[Records excerpted from a collection]
▬▬▬▬▬▬▬▬▬▬
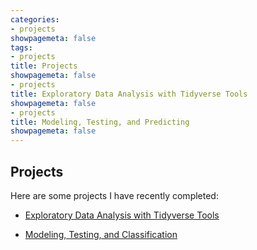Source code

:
 ```yaml
---
categories:
- projects
showpagemeta: false
tags:
- projects
title: Projects
showpagemeta: false
- projects
title: Exploratory Data Analysis with Tidyverse Tools
showpagemeta: false
- projects
title: Modeling, Testing, and Predicting
showpagemeta: false
---
```

## Projects 

Here are some projects I have recently completed:

- [Exploratory Data Analysis with Tidyverse Tools](/project1/)

- [Modeling, Testing, and Classification](/project2/)
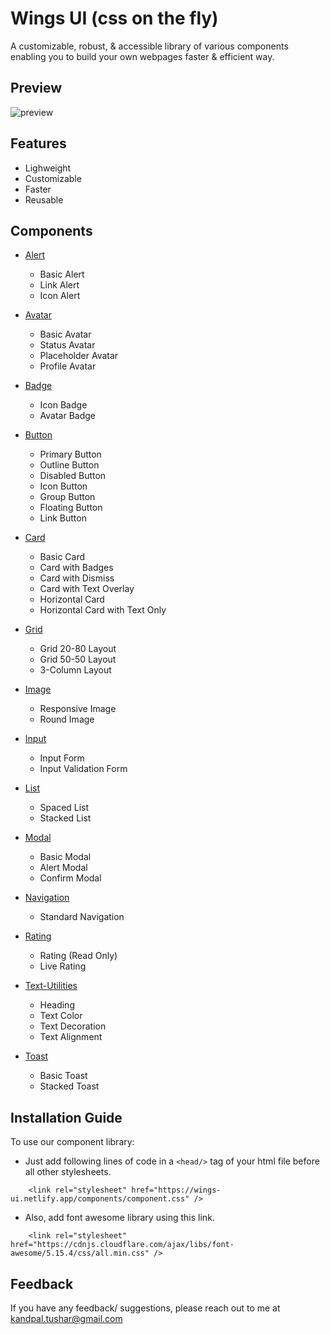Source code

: # Wings UI (css on the fly)

A customizable, robust, & accessible library of various components enabling you to build your own webpages faster & efficient way.

## Preview

![preview](./assets/preview.gif)

## Features

- Lighweight
- Customizable
- Faster
- Reusable

## Components

- [Alert](https://wings-ui.netlify.app/components/alert/alert.html)
    - Basic Alert
    - Link Alert
    - Icon Alert

- [Avatar](https://wings-ui.netlify.app/components/avatar/avatar.html)
    - Basic Avatar
    - Status Avatar
    - Placeholder Avatar
    - Profile Avatar

- [Badge](https://wings-ui.netlify.app/components/badge/badge.html)
    - Icon Badge
    - Avatar Badge

- [Button](https://wings-ui.netlify.app/components/button/button.html)
    - Primary Button
    - Outline Button
    - Disabled Button
    - Icon Button
    - Group Button
    - Floating Button
    - Link Button

- [Card](https://wings-ui.netlify.app/components/card/card.html)
    - Basic Card
    - Card with Badges
    - Card with Dismiss
    - Card with Text Overlay
    - Horizontal Card
    - Horizontal Card with Text Only

- [Grid](https://wings-ui.netlify.app/components/grid/grid.html)
    - Grid 20-80 Layout
    - Grid 50-50 Layout
    - 3-Column Layout

- [Image](https://wings-ui.netlify.app/components/image/image.html)
    - Responsive Image
    - Round Image

- [Input](https://wings-ui.netlify.app/components/input/input.html)
    - Input Form
    - Input Validation Form

- [List](https://wings-ui.netlify.app/components/list/list.html)
    - Spaced List
    - Stacked List

- [Modal](https://wings-ui.netlify.app/components/modal/modal.html)
    - Basic Modal
    - Alert Modal
    - Confirm Modal

- [Navigation](https://wings-ui.netlify.app/components/navigation/navigation.html)
    - Standard Navigation

- [Rating](https://wings-ui.netlify.app/components/rating/rating.html)
    - Rating (Read Only)
    - Live Rating

- [Text-Utilities](https://wings-ui.netlify.app/components/text-utilities/text-utilities.html)
    - Heading
    - Text Color
    - Text Decoration
    - Text Alignment

- [Toast](https://wings-ui.netlify.app/components/toast/toast.html)
    - Basic Toast
    - Stacked Toast

## Installation Guide

To use our component library:
- Just add following lines of code in a `<head/>` tag of your html file before all other stylesheets.

```
	<link rel="stylesheet" href="https://wings-ui.netlify.app/components/component.css" />    
```

- Also, add font awesome library using this link.

```
    <link rel="stylesheet" href="https://cdnjs.cloudflare.com/ajax/libs/font-awesome/5.15.4/css/all.min.css" />
```

## Feedback

If you have any feedback/ suggestions, please reach out to me at kandpal.tushar@gmail.com

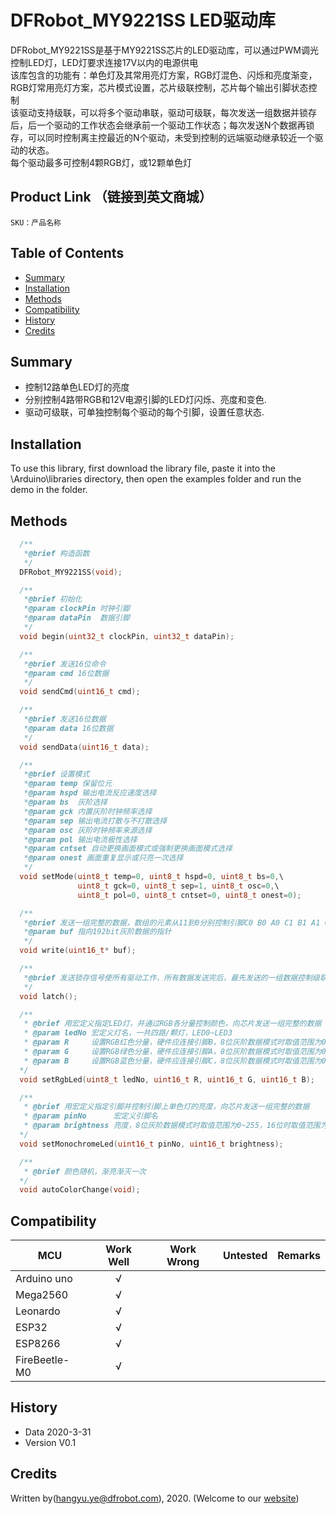 # DFRobot_MY9221SS LED驱动库
DFRobot_MY9221SS是基于MY9221SS芯片的LED驱动库，可以通过PWM调光控制LED灯，LED灯要求连接17V以内的电源供电<br>
该库包含的功能有：单色灯及其常用亮灯方案，RGB灯混色、闪烁和亮度渐变，RGB灯常用亮灯方案，芯片模式设置，芯片级联控制，芯片每个输出引脚状态控制<br>
该驱动支持级联，可以将多个驱动串联，驱动可级联，每次发送一组数据并锁存后，后一个驱动的工作状态会继承前一个驱动工作状态；每次发送N个数据再锁存，可以同时控制离主控最近的N个驱动，未受到控制的远端驱动继承较近一个驱动的状态。<br>
每个驱动最多可控制4颗RGB灯，或12颗单色灯 <br>


## Product Link （链接到英文商城）
    SKU：产品名称
   
## Table of Contents

* [Summary](#summary)
* [Installation](#installation)
* [Methods](#methods)
* [Compatibility](#compatibility)
* [History](#history)
* [Credits](#credits)

## Summary

* 控制12路单色LED灯的亮度 <br>
* 分别控制4路带RGB和12V电源引脚的LED灯闪烁、亮度和变色. <br>
* 驱动可级联，可单独控制每个驱动的每个引脚，设置任意状态. <br>

## Installation

To use this library, first download the library file, paste it into the \Arduino\libraries directory, then open the examples folder and run the demo in the folder.

## Methods

```C++
  /**
   *@brief 构造函数
   */
  DFRobot_MY9221SS(void);

  /**
   *@brief 初始化
   *@param clockPin 时钟引脚
   *@param dataPin  数据引脚
   */
  void begin(uint32_t clockPin, uint32_t dataPin);

  /**
   *@brief 发送16位命令
   *@param cmd 16位数据
   */
  void sendCmd(uint16_t cmd);

  /**
   *@brief 发送16位数据
   *@param data 16位数据
   */
  void sendData(uint16_t data);

  /**
   *@brief 设置模式
   *@param temp 保留位元
   *@param hspd 输出电流反应速度选择
   *@param bs  灰阶选择
   *@param gck 内置灰阶时钟频率选择
   *@param sep 输出电流打散与不打散选择
   *@param osc 灰阶时钟频率来源选择
   *@param pol 输出电流极性选择
   *@param cntset 自动更换画面模式或强制更换画面模式选择
   *@param onest 画面重复显示或只亮一次选择
   */
  void setMode(uint8_t temp=0, uint8_t hspd=0, uint8_t bs=0,\
               uint8_t gck=0, uint8_t sep=1, uint8_t osc=0,\
               uint8_t pol=0, uint8_t cntset=0, uint8_t onest=0);

  /**
   *@brief 发送一组完整的数据，数组的元素从11到0分别控制引脚C0 B0 A0 C1 B1 A1 C2 B2 A2 C3 B3 A3
   *@param buf 指向192bit灰阶数据的指针
   */
  void write(uint16_t* buf);

  /**
   *@brief 发送锁存信号使所有驱动工作，所有数据发送完后，最先发送的一组数据控制级联的最远的一个驱动，最后发送的一组数据控制与主控相连的驱动
   */
  void latch();

  /**
   * @brief 用宏定义指定LED灯，并通过RGB各分量控制颜色，向芯片发送一组完整的数据  
   * @param ledNo 宏定义灯名，一共四路/颗灯，LED0~LED3
   * @param R     设置RGB红色分量，硬件应连接引脚B，8位灰阶数据模式时取值范围为0~255，16位时取值范围为0~65535
   * @param G     设置RGB绿色分量，硬件应连接引脚A，8位灰阶数据模式时取值范围为0~255，16位时取值范围为0~65535
   * @param B     设置RGB蓝色分量，硬件应连接引脚C，8位灰阶数据模式时取值范围为0~255，16位时取值范围为0~65535
  */
  void setRgbLed(uint8_t ledNo, uint16_t R, uint16_t G, uint16_t B);

  /**
   * @brief 用宏定义指定引脚并控制引脚上单色灯的亮度，向芯片发送一组完整的数据
   * @param pinNo      宏定义引脚名
   * @param brightness 亮度，8位灰阶数据模式时取值范围为0~255，16位时取值范围为0~65535
  */
  void setMonochromeLed(uint16_t pinNo, uint16_t brightness);

  /**
   * @brief 颜色随机，渐亮渐灭一次
  */
  void autoColorChange(void);
```

## Compatibility

MCU                | Work Well    | Work Wrong   | Untested    | Remarks
------------------ | :----------: | :----------: | :---------: | -----
Arduino uno        |      √       |              |             | 
Mega2560        |      √       |              |             | 
Leonardo        |      √       |              |             | 
ESP32        |      √       |              |             | 
ESP8266        |      √       |              |             | 
FireBeetle-M0        |      √       |              |             | 


## History

- Data 2020-3-31
- Version V0.1


## Credits

Written by(hangyu.ye@dfrobot.com), 2020. (Welcome to our [website](https://www.dfrobot.com/))





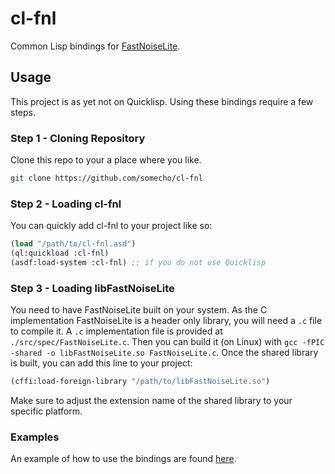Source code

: # cl-fnl

Common Lisp bindings for [FastNoiseLite](https://github.com/Auburn/FastNoiseLite). 

## Usage 

This project is as yet not on Quicklisp. Using these bindings require a few steps.

### Step 1 - Cloning Repository

Clone this repo to your a place where you like. 
```sh
git clone https://github.com/somecho/cl-fnl
```

### Step 2 - Loading cl-fnl

You can quickly add cl-fnl to your project like so:
```cl
(load "/path/to/cl-fnl.asd")
(ql:quickload :cl-fnl)
(asdf:load-system :cl-fnl) ;; if you do not use Quicklisp
```

### Step 3 - Loading libFastNoiseLite 

You need to have FastNoiseLite built on your system. As the C implementation FastNoiseLite is a header only library, you will need a `.c` file to compile it. A `.c` implementation file is provided at `./src/spec/FastNoiseLite.c`. Then you can build it (on Linux) with `gcc -fPIC -shared -o libFastNoiseLite.so FastNoiseLite.c`. Once the shared library is built, you can add this line to your project:

```cl
(cffi:load-foreign-library "/path/to/libFastNoiseLite.so")
```

Make sure to adjust the extension name of the shared library to your specific platform.

### Examples

An example of how to use the bindings are found [here](./src/examples/usage.lisp).
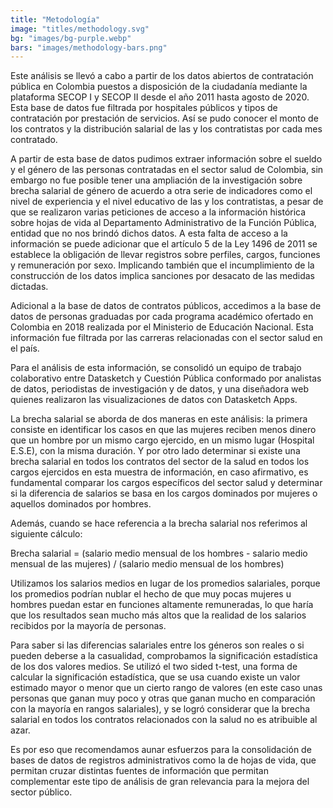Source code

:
 ```yaml
---
title: "Metodología"
image: "titles/methodology.svg"
bg: "images/bg-purple.webp"
bars: "images/methodology-bars.png"
---
```


Este análisis se llevó a cabo a partir de los datos abiertos de contratación pública en Colombia puestos a disposición de la ciudadanía mediante la plataforma SECOP I y SECOP II desde el año 2011 hasta agosto de 2020. Esta base de datos fue filtrada por hospitales públicos y tipos de contratación por prestación de servicios. Así se pudo conocer el monto de los contratos y la distribución salarial de las y los contratistas por cada mes contratado.

A partir de esta base de datos pudimos extraer información sobre el sueldo y el género de las personas contratadas en el sector salud de Colombia, sin embargo no fue posible tener una ampliación de la investigación sobre brecha salarial de género de acuerdo a otra serie de indicadores como el nivel de experiencia y el nivel educativo de las y los contratistas, a pesar de que se realizaron varias peticiones de acceso a la información histórica sobre hojas de vida al Departamento Administrativo de la Función Pública, entidad que no nos brindó dichos datos. A esta falta de acceso a la información se puede adicionar que el artículo 5 de la Ley 1496 de 2011 se establece la obligación de llevar registros sobre perfiles, cargos, funciones y remuneración por sexo. Implicando también que el incumplimiento de la construcción de los datos implica sanciones por desacato de las medidas dictadas. 

Adicional a la base de datos de contratos públicos, accedimos a la base de datos de personas graduadas por cada programa académico ofertado en Colombia en 2018 realizada por el Ministerio de Educación Nacional. Esta información fue filtrada por las carreras relacionadas con el sector salud en el país.

Para el análisis de esta información, se consolidó un equipo de trabajo colaborativo entre Datasketch y Cuestión Pública conformado por analistas de datos, periodistas de investigación y de datos, y una diseñadora web quienes realizaron las visualizaciones de datos con Datasketch Apps.

La brecha salarial se aborda de dos maneras en este análisis: la primera consiste en identificar los casos en que las mujeres reciben menos dinero que un hombre por un mismo cargo ejercido, en un mismo lugar (Hospital E.S.E), con la misma duración. Y por otro lado determinar si existe una brecha salarial en todos los contratos del sector de la salud en todos los cargos ejercidos en esta muestra de información, en caso afirmativo, es fundamental comparar los cargos específicos del sector salud y determinar si la diferencia de salarios se basa en los cargos dominados por mujeres o aquellos dominados por hombres.

Además, cuando se hace referencia a la brecha salarial nos referimos al siguiente cálculo:

Brecha salarial = (salario medio mensual de los hombres - salario medio mensual de las mujeres) / (salario medio mensual de los hombres)

Utilizamos los salarios medios en lugar de los promedios salariales, porque los promedios podrían nublar el hecho de que muy pocas mujeres u hombres puedan estar en funciones altamente remuneradas, lo que haría que los resultados sean mucho más altos que la realidad de los salarios recibidos por la mayoría de personas. 

Para saber si las diferencias salariales entre los géneros son reales o si pueden deberse a la casualidad, comprobamos la significación estadística de los dos valores medios. Se utilizó el two sided t-test, una forma de calcular la significación estadística, que se usa cuando existe un valor estimado mayor o menor que un cierto rango de valores (en este caso unas personas que ganan muy poco y otras que ganan mucho en comparación con la mayoría en rangos salariales), y se logró considerar que la brecha salarial en todos los contratos relacionados con la salud no es atribuible al azar.

Es por eso que recomendamos aunar esfuerzos para la consolidación de bases de datos de
registros administrativos como la de hojas de vida, que permitan cruzar distintas fuentes de información que permitan complementar este tipo de análisis de gran relevancia para la mejora del sector público.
▬▬▬▬▬▬▬▬▬▬
_Work to be completed:_
Quote, exactly and only, the lines from the first line of the data above through the line containing "on the fly)". The pictures do not belong in it.

_Result:_
Source code

:
 ```yaml
---
categories:
- projects
showpagemeta: false
tags:
- projects
title: Projects
showpagemeta: false
- projects
title: Exploratory Data Analysis with Tidyverse Tools
showpagemeta: false
- projects
title: Modeling, Testing, and Predicting
showpagemeta: false
---
```

## Projects 

Here are some projects I have recently completed:

- [Exploratory Data Analysis with Tidyverse Tools](/project1/)

- [Modeling, Testing, and Classification](/project2/)
Source code

: # Wings UI (css on the fly)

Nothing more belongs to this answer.